Kaysville to vote on library, pool

A public meeting Tuesday evening to discuss bond issues

Published: Sunday, Oct. 24 2004 12:00 a.m. MDT

KAYSVILLE — Two big money decisions await Kaysville residents in the voting booth this year — whether to build a new library and whether to put in an outdoor swimming pool.

Permission to seek general obligation bonds for $4.35 million to underwrite a new library will be before voters. They will also be asked if the city should bond for $3.5 million for an outdoor swimming pool complex.

If bonding is approved, the resulting property tax increases for each bond would be $28.91 per $100,000 assessed valuation for the library and $23.34 per $100,000 valuation for the swimming pool.

Both bonds would be paid off in 15 years.

If the library bond doesn't pass, residents will continue to use the existing library, the first in the county and built in 1922 — 24 years before the county established its library system.

If the pool bond fails, Kaysville residents will have to continue to use other area municipal or private pools.

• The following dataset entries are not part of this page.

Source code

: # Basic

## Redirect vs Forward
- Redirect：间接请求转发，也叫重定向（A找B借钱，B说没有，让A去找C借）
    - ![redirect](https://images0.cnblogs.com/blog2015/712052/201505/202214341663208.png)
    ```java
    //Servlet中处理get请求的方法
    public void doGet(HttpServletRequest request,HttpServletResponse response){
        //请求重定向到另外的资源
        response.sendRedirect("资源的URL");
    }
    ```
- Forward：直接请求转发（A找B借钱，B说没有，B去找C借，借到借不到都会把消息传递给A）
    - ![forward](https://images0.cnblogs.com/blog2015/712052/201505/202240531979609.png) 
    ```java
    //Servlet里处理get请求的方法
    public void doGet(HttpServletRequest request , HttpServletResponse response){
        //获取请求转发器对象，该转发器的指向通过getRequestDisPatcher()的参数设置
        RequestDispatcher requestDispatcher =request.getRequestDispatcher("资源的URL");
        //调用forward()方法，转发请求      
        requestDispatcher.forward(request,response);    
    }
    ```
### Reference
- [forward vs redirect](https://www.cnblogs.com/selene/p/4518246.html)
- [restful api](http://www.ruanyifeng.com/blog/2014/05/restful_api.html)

The proposed pool would be in Barnes Park, adjacent to existing recreation facilities. It would have a capacity of 273,000 gallons with 25-yard lanes, a 150-foot tube slide and other water park features.

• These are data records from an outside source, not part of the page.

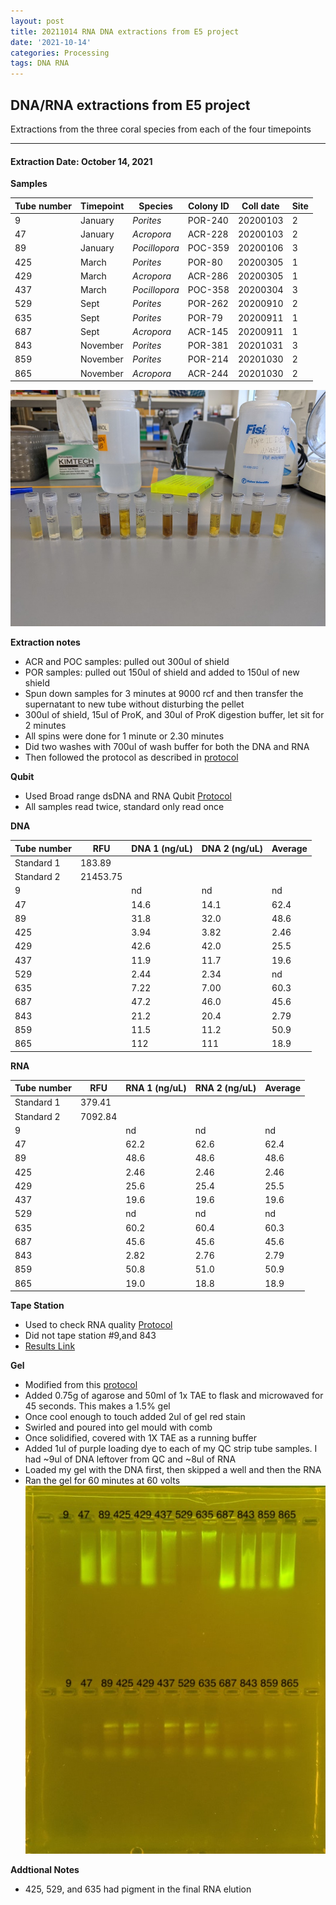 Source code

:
 ```yaml
---
layout: post
title: 20211014 RNA DNA extractions from E5 project
date: '2021-10-14'
categories: Processing
tags: DNA RNA
---
```


## DNA/RNA extractions from E5 project

Extractions from the three coral species from each of the four timepoints

---

#### Extraction Date: October 14, 2021 
**Samples**

| Tube number 	| Timepoint	   	| Species	    | Colony ID 	| Coll date		| Site       	|
|-------------	|------------	|-------------	|-------------	|-------------	|-------------	|
| 9		 		| January	 	| *Porites*		| POR-240      	| 20200103   	| 2				|
| 47			| January	 	| *Acropora*	| ACR-228	    | 20200103		| 2				|
| 89		 	| January	  	| *Pocillopora*	| POC-359    	| 20200106  	| 3				|
| 425		 	| March		 	| *Porites*		| POR-80     	| 20200305   	| 1				|
| 429			| March 		| *Acropora*	| ACR-286	    | 20200305		| 1				|
| 437		 	| March	  		| *Pocillopora*	| POC-358    	| 20200304  	| 3				|
| 529		 	| Sept		 	| *Porites*		| POR-262     	| 20200910   	| 2				|
| 635			| Sept	 		| *Porites*		| POR-79	    | 20200911		| 1				|
| 687		 	| Sept		  	| *Acropora*	| ACR-145     	| 20200911  	| 1				|
| 843		 	| November	 	| *Porites*		| POR-381	   	| 20201031   	| 3				|
| 859			| November	 	| *Porites*		| POR-214	    | 20201030		| 2				|
| 865		 	| November	  	| *Acropora*	| ACR-244    	| 20201030  	| 2				|


![20211014_samples.jpg](https://github.com/Kterpis/Putnam_Lab_Notebook/blob/master/images/samples/20211014_samples.jpg?raw=true)


**Extraction notes**
 - ACR and POC samples: pulled out 300ul of shield
 - POR samples: pulled out 150ul of shield and added to 150ul of new shield 
 - Spun down samples for 3 minutes at 9000 rcf and then transfer the supernatant to new tube without disturbing the pellet
 - 300ul of shield, 15ul of ProK, and 30ul of ProK digestion buffer, let sit for 2 minutes
 - All spins were done for 1 minute or 2.30 minutes
 - Did two washes with 700ul of wash buffer for both the DNA and RNA
 - Then followed the protocol as described in [protocol](https://github.com/emmastrand/EmmaStrand_Notebook/blob/master/_posts/2019-05-31-Zymo-Duet-RNA-DNA-Extraction-Protocol.md)


**Qubit**
 - Used Broad range dsDNA and RNA Qubit [Protocol](https://meschedl.github.io/MESPutnam_Open_Lab_Notebook/Qubit-Protocol/)
 - All samples read twice, standard only read once
 
**DNA**

| Tube number 	| RFU		   	| DNA 1 (ng/uL) | DNA 2 (ng/uL) | Average     	|
|-------------	|------------	|-------------	|-------------	|-------------	|
| Standard 1  	| 183.89	 	| 		      	| 		      	|	         	|
| Standard 2 	| 21453.75	 	| 		    	| 		    	| 	        	|
| 9		 		|		     	| nd	     	| nd	     	| nd        	|
| 47		 	| 			   	| 14.6  	    | 14.1        	| 62.4			|
| 89		  	|		     	| 31.8 	      	| 32.0        	| 48.6        	|
| 425		 	| 			   	| 3.94        	| 3.82        	| 2.46      	|
| 429		  	|		     	| 42.6      	| 42.0         	| 25.5        	|
| 437		 	| 			   	| 11.9      	| 11.7	      	| 19.6       	|
| 529		  	|		     	| 2.44       	| 2.34        	| nd        	|
| 635		 	| 			   	| 7.22       	| 7.00         	| 60.3       	|
| 687		  	|		     	| 47.2  	    | 46.0         	| 45.6        	|
| 843		 	| 			   	| 21.2        	| 20.4        	| 2.79        	|
| 859		  	|		     	| 11.5      	| 11.2      	| 50.9       	|
| 865		 	| 			   	| 112        	| 111         	| 18.9        	|


**RNA**


| Tube number 	| RFU		   	| RNA 1 (ng/uL) | RNA 2 (ng/uL) | Average     	|
|-------------	|------------	|-------------	|-------------	|-------------	|
| Standard 1  	| 379.41	 	| 		      	| 		      	|	         	|
| Standard 2 	| 7092.84	 	| 		    	| 		    	| 	        	|
| 9		 		|		     	| nd	     	| nd	     	| nd        	|
| 47		 	| 			   	| 62.2  	    | 62.6        	| 62.4			|
| 89		  	|		     	| 48.6 	      	| 48.6        	| 48.6        	|
| 425		 	| 			   	| 2.46        	| 2.46        	| 2.46      	|
| 429		  	|		     	| 25.6      	| 25.4         	| 25.5        	|
| 437		 	| 			   	| 19.6      	| 19.6	      	| 19.6       	|
| 529		  	|		     	| nd	       	| nd        	| nd        	|
| 635		 	| 			   	| 60.2       	| 60.4         	| 60.3       	|
| 687		  	|		     	| 45.6  	    | 45.6         	| 45.6        	|
| 843		 	| 			   	| 2.82        	| 2.76         	| 2.79        	|
| 859		  	|		     	| 50.8      	| 51.0      	| 50.9       	|
| 865		 	| 			   	| 19.0        	| 18.8         	| 18.9        	|


**Tape Station**
 - Used to check RNA quality [Protocol](https://meschedl.github.io/MESPutnam_Open_Lab_Notebook/RNA-TapeStation-Protocol/) 
 - Did not tape station #9,and 843
 - [Results Link](https://github.com/Kterpis/Putnam_Lab_Notebook/blob/35a096ac1ece74bf6de8be3c91ac28ebe2b68201/images/tape_station/2021-10-14%20-%2014.25.29.pdf)

**Gel**
 - Modified from this [protocol](https://meschedl.github.io/MESPutnam_Open_Lab_Notebook/Gel-Protocol/)
 - Added 0.75g of agarose and 50ml of 1x TAE to flask and microwaved for 45 seconds. This makes a 1.5% gel
 - Once cool enough to touch added 2ul of gel red stain
 - Swirled and poured into gel mould with comb
 - Once solidified, covered with 1X TAE as a running buffer
 - Added 1ul of purple loading dye to each of my QC strip tube samples. I had ~9ul of DNA leftover from QC and ~8ul of RNA
 - Loaded my gel with the DNA first, then skipped a well and then the RNA
 - Ran the gel for 60 minutes at 60 volts
 ![2021014_gel.jpg](https://github.com/Kterpis/Putnam_Lab_Notebook/blob/master/images/gels/20211014_gel.jpg?raw=true)
 
 **Addtional Notes**
  - 425, 529, and 635 had pigment in the final RNA elution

Some residents argue the city should give up its library and join the county system; others want to keep an independent city library that would be much larger than a branch library the county might build in the city.

The decision is further complicated by an endowment that is restricted and might be lost if the city gave up its library to join the county system. The endowment, a result of land donated to the library by Alan and Kay Blood that was sold and the funds invested, brings in between $20,000 and $40,000 annually, depending on stock market conditions. In recent years, the income has been in the lower range, according to Bruce Allen, chairman of the library board.

"We never touch the principal, just the interest," Allen said. "Our library is so small now that if we buy a book, we have to literally take one off the shelves to put the new one in. As a result, we've saved up over $160,000 in endowment funds while waiting for a larger facility."

Under terms of the endowment, the money can be used only for books and other hands-on library items, not buildings or maintenance costs.

Allen, who has studied the pros and cons of building new and joining the system, said the minuses of going with the county far outweigh the pluses.

"If people understand the total situation here, it would be hard for them not to vote for the bond," he said.